(Stored records)
************

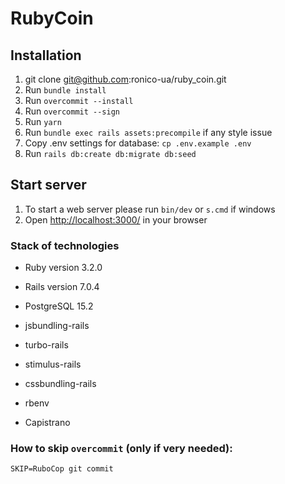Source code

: # RubyCoin

Installation
--------------
1. git clone git@github.com:ronico-ua/ruby_coin.git
2. Run `bundle install`
3. Run `overcommit --install`
4. Run `overcommit --sign`
5. Run `yarn`
6. Run `bundle exec rails assets:precompile` if any style issue
7. Copy .env settings for database: `cp .env.example .env`
8. Run `rails db:create db:migrate db:seed`

Start server
--------------
1. To start a web server please run `bin/dev` or `s.cmd` if windows
2. Open [http://localhost:3000/](http://localhost:3000/) in your browser

### Stack of technologies
* Ruby version 3.2.0
* Rails version 7.0.4
* PostgreSQL 15.2

* jsbundling-rails
* turbo-rails
* stimulus-rails
* cssbundling-rails
* rbenv
* Capistrano


### How to skip `overcommit` (only if very needed):
`SKIP=RuboCop git commit`
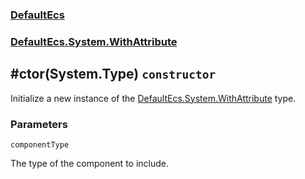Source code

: ### [DefaultEcs](./DefaultEcs.md 'DefaultEcs')
### [DefaultEcs.System.WithAttribute](./DefaultEcs-System-WithAttribute.md 'DefaultEcs.System.WithAttribute')
## #ctor(System.Type) `constructor`
Initialize a new instance of the [DefaultEcs.System.WithAttribute](./DefaultEcs-System-WithAttribute.md 'DefaultEcs.System.WithAttribute') type.
### Parameters

<a name='DefaultEcs-System-WithAttribute--ctor(System-Type)-componentType'></a>
`componentType`

The type of the component to include.
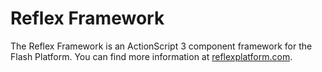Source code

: # Reflex Framework

The Reflex Framework is an ActionScript 3 component framework for the Flash Platform. You can find more information at [reflexplatform.com](http://reflexplatform.com).
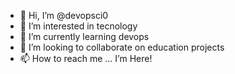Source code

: - 👋 Hi, I’m @devopsci0
- 👀 I’m interested in tecnology
- 🌱 I’m currently learning devops
- 💞️ I’m looking to collaborate on education projects
- 📫 How to reach me ... I’m Here!

<!---
devopsci0/devopsci0 is a ✨ special ✨ repository because its `README.md` (this file) appears on your GitHub profile.
You can click the Preview link to take a look at your changes.
--->
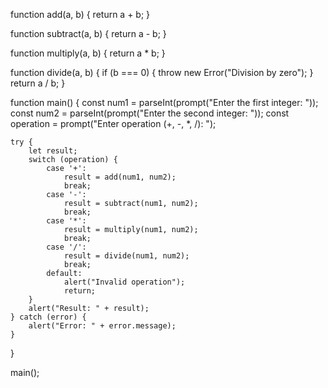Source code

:function add(a, b) {
    return a + b;
}

function subtract(a, b) {
    return a - b;
}

function multiply(a, b) {
    return a * b;
}

function divide(a, b) {
    if (b === 0) {
        throw new Error("Division by zero");
    }
    return a / b;
}

function main() {
    const num1 = parseInt(prompt("Enter the first integer: "));
    const num2 = parseInt(prompt("Enter the second integer: "));
    const operation = prompt("Enter operation (+, -, *, /): ");

    try {
        let result;
        switch (operation) {
            case '+':
                result = add(num1, num2);
                break;
            case '-':
                result = subtract(num1, num2);
                break;
            case '*':
                result = multiply(num1, num2);
                break;
            case '/':
                result = divide(num1, num2);
                break;
            default:
                alert("Invalid operation");
                return;
        }
        alert("Result: " + result);
    } catch (error) {
        alert("Error: " + error.message);
    }
}

main();
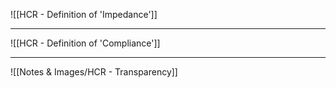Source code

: ![[HCR - Definition of 'Impedance']]

---
![[HCR - Definition of 'Compliance']]

---
![[Notes & Images/HCR - Transparency]]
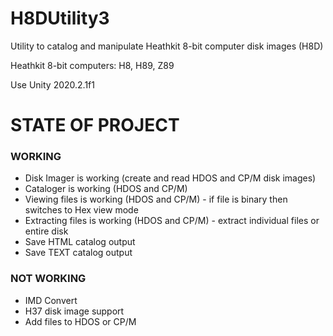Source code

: # H8DUtility3
Utility to catalog and manipulate Heathkit 8-bit computer disk images (H8D)

Heathkit 8-bit computers: H8, H89, Z89

Use Unity 2020.2.1f1

# STATE OF PROJECT
### WORKING
+ Disk Imager is working (create and read HDOS and CP/M disk images)
+ Cataloger is working (HDOS and CP/M)
+ Viewing files is working (HDOS and CP/M) - if file is binary then switches to Hex view mode
+ Extracting files is working (HDOS and CP/M) - extract individual files or entire disk
+ Save HTML catalog output
+ Save TEXT catalog output

### NOT WORKING
+ IMD Convert
+ H37 disk image support
+ Add files to HDOS or CP/M
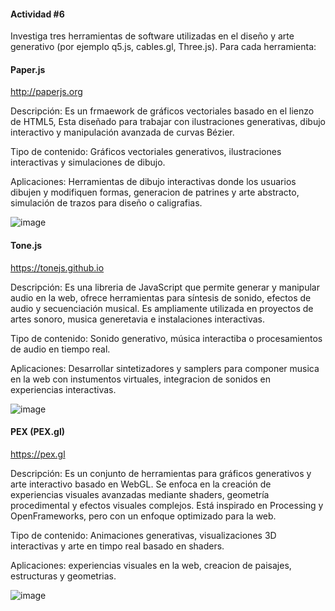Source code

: #### Actividad #6

Investiga tres herramientas de software utilizadas en el diseño y arte generativo (por ejemplo q5.js, cables.gl, Three.js). Para cada herramienta:
#### Paper.js 
http://paperjs.org

Descripción: Es un frmaework de gráficos vectoriales basado en el lienzo de HTML5, Esta diseñado para trabajar con ilustraciones generativas, dibujo interactivo y manipulación avanzada de curvas Bézier. 

Tipo de contenido: Gráficos vectoriales generativos, ilustraciones interactivas y simulaciones de dibujo.

Aplicaciones: Herramientas de dibujo interactivas donde los usuarios dibujen y modifiquen formas, generacion de patrines y arte abstracto, simulación de trazos para diseño o caligrafias. 

![image](https://github.com/user-attachments/assets/080ebdb9-3c90-4529-a1ac-72d69196a933)

#### Tone.js

https://tonejs.github.io

Descripción: Es una libreria de JavaScript que permite generar y manipular audio en la web, ofrece herramientas para síntesis de sonido, efectos de audio y secuenciación musical. Es ampliamente utilizada en proyectos de artes sonoro, musica generetavia e instalaciones interactivas. 

Tipo de contenido: Sonido generativo, música interactiba o procesamientos de audio en tiempo real.

Aplicaciones: Desarrollar sintetizadores y samplers para componer musica en la web con instumentos virtuales, integracion de sonidos en experiencias interactivas.

![image](https://github.com/user-attachments/assets/61aeb69c-6dfb-4256-9708-b2bf36927416)

#### PEX (PEX.gl)

https://pex.gl

Descripción: Es un conjunto de herramientas para gráficos generativos y arte interactivo basado en WebGL. Se enfoca en la creación de experiencias visuales avanzadas mediante shaders, geometría procedimental y efectos visuales complejos. Está inspirado en Processing y OpenFrameworks, pero con un enfoque optimizado para la web.

Tipo de contenido: Animaciones generativas, visualizaciones 3D interactivas y arte en timpo real basado en shaders.

Aplicaciones: experiencias visuales en la web, creacion de paisajes, estructuras y geometrias.

![image](https://github.com/user-attachments/assets/dbd7f845-7f74-4ee7-8000-51d08be77e4a)

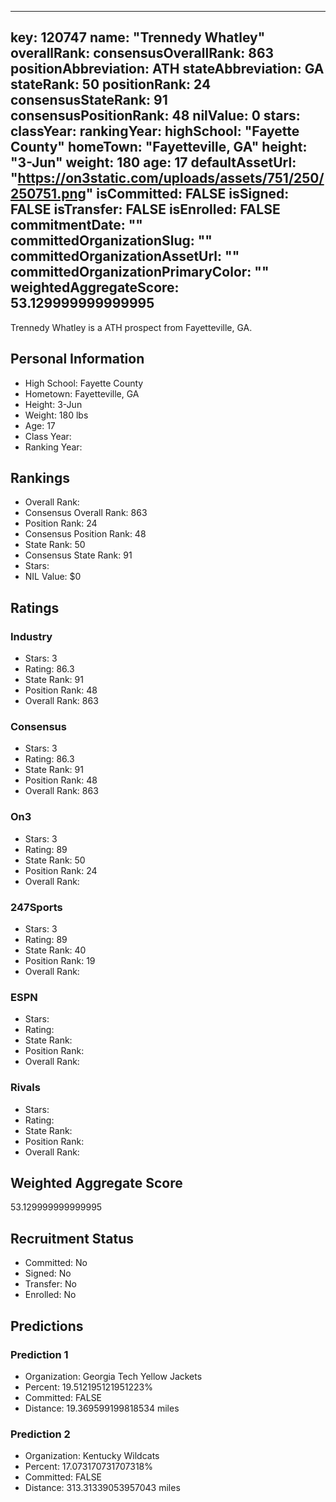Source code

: ---
  key: 120747
  name: "Trennedy Whatley"
  overallRank: 
  consensusOverallRank: 863
  positionAbbreviation: ATH
  stateAbbreviation: GA
  stateRank: 50
  positionRank: 24
  consensusStateRank: 91
  consensusPositionRank: 48
  nilValue: 0
  stars: 
  classYear: 
  rankingYear: 
  highSchool: "Fayette County"
  homeTown: "Fayetteville, GA"
  height: "3-Jun"
  weight: 180
  age: 17
  defaultAssetUrl: "https://on3static.com/uploads/assets/751/250/250751.png"
  isCommitted: FALSE
  isSigned: FALSE
  isTransfer: FALSE
  isEnrolled: FALSE
  commitmentDate: ""
  committedOrganizationSlug: ""
  committedOrganizationAssetUrl: ""
  committedOrganizationPrimaryColor: ""
  weightedAggregateScore: 53.129999999999995
  ---
  
  Trennedy Whatley is a ATH prospect from Fayetteville, GA.
  
  ## Personal Information
  - High School: Fayette County
  - Hometown: Fayetteville, GA
  - Height: 3-Jun
  - Weight: 180 lbs
  - Age: 17
  - Class Year: 
  - Ranking Year: 
  
  ## Rankings
  - Overall Rank: 
  - Consensus Overall Rank: 863
  - Position Rank: 24
  - Consensus Position Rank: 48
  - State Rank: 50
  - Consensus State Rank: 91
  - Stars: 
  - NIL Value: $0
  
  ## Ratings
  
  ### Industry
  - Stars: 3
  - Rating: 86.3
  - State Rank: 91
  - Position Rank: 48
  - Overall Rank: 863
  
  ### Consensus
  - Stars: 3
  - Rating: 86.3
  - State Rank: 91
  - Position Rank: 48
  - Overall Rank: 863
  
  ### On3
  - Stars: 3
  - Rating: 89
  - State Rank: 50
  - Position Rank: 24
  - Overall Rank: 
  
  ### 247Sports
  - Stars: 3
  - Rating: 89
  - State Rank: 40
  - Position Rank: 19
  - Overall Rank: 
  
  ### ESPN
  - Stars: 
  - Rating: 
  - State Rank: 
  - Position Rank: 
  - Overall Rank: 
  
  ### Rivals
  - Stars: 
  - Rating: 
  - State Rank: 
  - Position Rank: 
  - Overall Rank: 
  
  ## Weighted Aggregate Score
  53.129999999999995
  
  ## Recruitment Status
  - Committed: No
  - Signed: No
  - Transfer: No
  - Enrolled: No
  
  
  
  ## Predictions
  
  ### Prediction 1
  - Organization: Georgia Tech Yellow Jackets
  - Percent: 19.512195121951223%
  - Committed: FALSE
  - Distance: 19.369599199818534 miles
  
  ### Prediction 2
  - Organization: Kentucky Wildcats
  - Percent: 17.073170731707318%
  - Committed: FALSE
  - Distance: 313.31339053957043 miles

************

■ **Task goal**:
Copy all the lines from the data above that hold the word "Reflex".

■ **Solution**:
: # Reflex Framework
The Reflex Framework is an ActionScript 3 component framework for the Flash Platform. You can find more information at [reflexplatform.com](http://reflexplatform.com).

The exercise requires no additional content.